Task to carry out: Without the pictures, set down every line of the data exactly.

Material supplied:
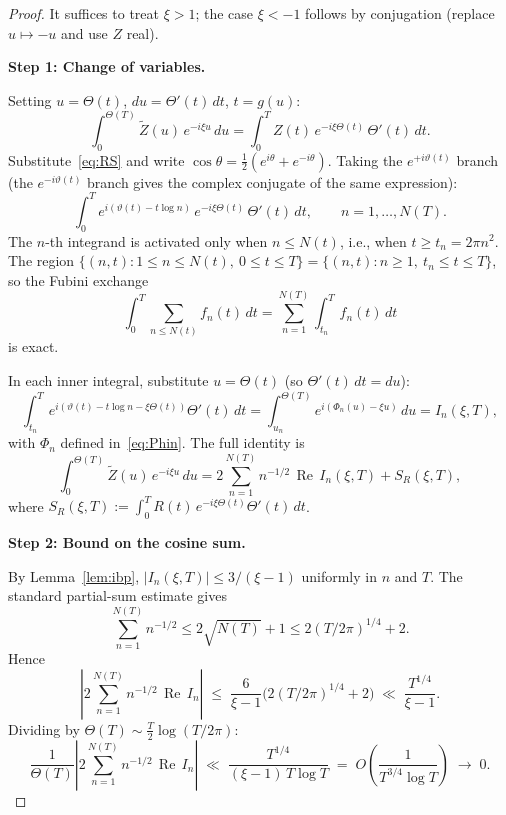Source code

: \documentclass[12pt]{amsart}
\theoremstyle{definition}
\theoremstyle{remark}
\DeclareMathOperator{\re}{Re}
\newcommand{\Th}{\Theta}
\newcommand{\vth}{\vartheta}
\newcommand{\Zt}{\widetilde{Z}}
\begin{document}
\begin{proof}
It suffices to treat $\xi>1$; the case $\xi<-1$ follows by conjugation
(replace $u\mapsto -u$ and use $Z$ real).

\medskip
\noindent\textbf{Step 1: Change of variables.}

Setting $u=\Th(t)$, $du=\Th'(t)\,dt$, $t=g(u)$:
\begin{equation}\label{eq:cov}
  \int_0^{\Th(T)}\Zt(u)\,e^{-i\xi u}\,du
  = \int_0^{T} Z(t)\,e^{-i\xi\Th(t)}\,\Th'(t)\,dt.
\end{equation}
Substitute~\eqref{eq:RS} and write
$\cos\theta=\tfrac{1}{2}(e^{i\theta}+e^{-i\theta})$.
Taking the $e^{+i\vth(t)}$ branch (the $e^{-i\vth(t)}$ branch gives
the complex conjugate of the same expression):
\begin{equation}\label{eq:Jtilde}
  \int_0^T e^{i(\vth(t)-t\log n)}\,e^{-i\xi\Th(t)}\,\Th'(t)\,dt,
  \qquad n=1,\dots,N(T).
\end{equation}
The $n$-th integrand is activated only when $n\le N(t)$, i.e., when
$t\ge t_n=2\pi n^2$.  The region
$\{(n,t):1\le n\le N(t),\ 0\le t\le T\}
=\{(n,t):n\ge 1,\ t_n\le t\le T\}$,
so the Fubini exchange
\begin{equation}\label{eq:fubini}
  \int_0^T\!\!\sum_{n\le N(t)}f_n(t)\,dt
  = \sum_{n=1}^{N(T)}\int_{t_n}^{T}f_n(t)\,dt
\end{equation}
is exact.

In each inner integral, substitute $u=\Th(t)$ (so $\Th'(t)\,dt=du$):
\[
  \int_{t_n}^T e^{i(\vth(t)-t\log n-\xi\Th(t))}\Th'(t)\,dt
  = \int_{u_n}^{\Th(T)} e^{i(\Phi_n(u)-\xi u)}\,du
  = I_n(\xi,T),
\]
with $\Phi_n$ defined in~\eqref{eq:Phin}.  The full identity is
\begin{equation}\label{eq:fullid}
  \int_0^{\Th(T)}\Zt(u)\,e^{-i\xi u}\,du
  = 2\sum_{n=1}^{N(T)} n^{-1/2}\,\re\,I_n(\xi,T) + S_R(\xi,T),
\end{equation}
where $S_R(\xi,T):=\int_0^T R(t)\,e^{-i\xi\Th(t)}\Th'(t)\,dt$.

\medskip
\noindent\textbf{Step 2: Bound on the cosine sum.}

By Lemma~\ref{lem:ibp}, $|I_n(\xi,T)|\le 3/(\xi-1)$ uniformly in $n$
and $T$.  The standard partial-sum estimate gives
\[
  \sum_{n=1}^{N(T)} n^{-1/2}
  \le 2\sqrt{N(T)}+1
  \le 2(T/2\pi)^{1/4}+2.
\]
Hence
\begin{equation}\label{eq:cosbound}
  \left|2\sum_{n=1}^{N(T)} n^{-1/2}\,\re\,I_n\right|
  \;\le\; \frac{6}{\xi-1}\bigl(2(T/2\pi)^{1/4}+2\bigr)
  \;\ll\; \frac{T^{1/4}}{\xi-1}.
\end{equation}
Dividing by $\Th(T)\sim\tfrac{T}{2}\log(T/2\pi)$:
\begin{equation}\label{eq:costerm}
  \frac{1}{\Th(T)}\left|2\sum_{n=1}^{N(T)} n^{-1/2}\,\re\,I_n\right|
  \;\ll\; \frac{T^{1/4}}{(\xi-1)\,T\log T}
  \;=\; O\!\left(\frac{1}{T^{3/4}\log T}\right)
  \;\to\; 0.
\end{equation}


\end{proof}
\end{document}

Finished task:
Source code

: \documentclass[12pt]{amsart}
\theoremstyle{definition}
\theoremstyle{remark}
\DeclareMathOperator{\re}{Re}
\newcommand{\Th}{\Theta}
\newcommand{\vth}{\vartheta}
\newcommand{\Zt}{\widetilde{Z}}
\begin{document}
\begin{proof}
It suffices to treat $\xi>1$; the case $\xi<-1$ follows by conjugation
(replace $u\mapsto -u$ and use $Z$ real).

\medskip
\noindent\textbf{Step 1: Change of variables.}

Setting $u=\Th(t)$, $du=\Th'(t)\,dt$, $t=g(u)$:
\begin{equation}\label{eq:cov}
  \int_0^{\Th(T)}\Zt(u)\,e^{-i\xi u}\,du
  = \int_0^{T} Z(t)\,e^{-i\xi\Th(t)}\,\Th'(t)\,dt.
\end{equation}
Substitute~\eqref{eq:RS} and write
$\cos\theta=\tfrac{1}{2}(e^{i\theta}+e^{-i\theta})$.
Taking the $e^{+i\vth(t)}$ branch (the $e^{-i\vth(t)}$ branch gives
the complex conjugate of the same expression):
\begin{equation}\label{eq:Jtilde}
  \int_0^T e^{i(\vth(t)-t\log n)}\,e^{-i\xi\Th(t)}\,\Th'(t)\,dt,
  \qquad n=1,\dots,N(T).
\end{equation}
The $n$-th integrand is activated only when $n\le N(t)$, i.e., when
$t\ge t_n=2\pi n^2$.  The region
$\{(n,t):1\le n\le N(t),\ 0\le t\le T\}
=\{(n,t):n\ge 1,\ t_n\le t\le T\}$,
so the Fubini exchange
\begin{equation}\label{eq:fubini}
  \int_0^T\!\!\sum_{n\le N(t)}f_n(t)\,dt
  = \sum_{n=1}^{N(T)}\int_{t_n}^{T}f_n(t)\,dt
\end{equation}
is exact.

In each inner integral, substitute $u=\Th(t)$ (so $\Th'(t)\,dt=du$):
\[
  \int_{t_n}^T e^{i(\vth(t)-t\log n-\xi\Th(t))}\Th'(t)\,dt
  = \int_{u_n}^{\Th(T)} e^{i(\Phi_n(u)-\xi u)}\,du
  = I_n(\xi,T),
\]
with $\Phi_n$ defined in~\eqref{eq:Phin}.  The full identity is
\begin{equation}\label{eq:fullid}
  \int_0^{\Th(T)}\Zt(u)\,e^{-i\xi u}\,du
  = 2\sum_{n=1}^{N(T)} n^{-1/2}\,\re\,I_n(\xi,T) + S_R(\xi,T),
\end{equation}
where $S_R(\xi,T):=\int_0^T R(t)\,e^{-i\xi\Th(t)}\Th'(t)\,dt$.

\medskip
\noindent\textbf{Step 2: Bound on the cosine sum.}

By Lemma~\ref{lem:ibp}, $|I_n(\xi,T)|\le 3/(\xi-1)$ uniformly in $n$
and $T$.  The standard partial-sum estimate gives
\[
  \sum_{n=1}^{N(T)} n^{-1/2}
  \le 2\sqrt{N(T)}+1
  \le 2(T/2\pi)^{1/4}+2.
\]
Hence
\begin{equation}\label{eq:cosbound}
  \left|2\sum_{n=1}^{N(T)} n^{-1/2}\,\re\,I_n\right|
  \;\le\; \frac{6}{\xi-1}\bigl(2(T/2\pi)^{1/4}+2\bigr)
  \;\ll\; \frac{T^{1/4}}{\xi-1}.
\end{equation}
Dividing by $\Th(T)\sim\tfrac{T}{2}\log(T/2\pi)$:
\begin{equation}\label{eq:costerm}
  \frac{1}{\Th(T)}\left|2\sum_{n=1}^{N(T)} n^{-1/2}\,\re\,I_n\right|
  \;\ll\; \frac{T^{1/4}}{(\xi-1)\,T\log T}
  \;=\; O\!\left(\frac{1}{T^{3/4}\log T}\right)
  \;\to\; 0.
\end{equation}


\end{proof}
\end{document}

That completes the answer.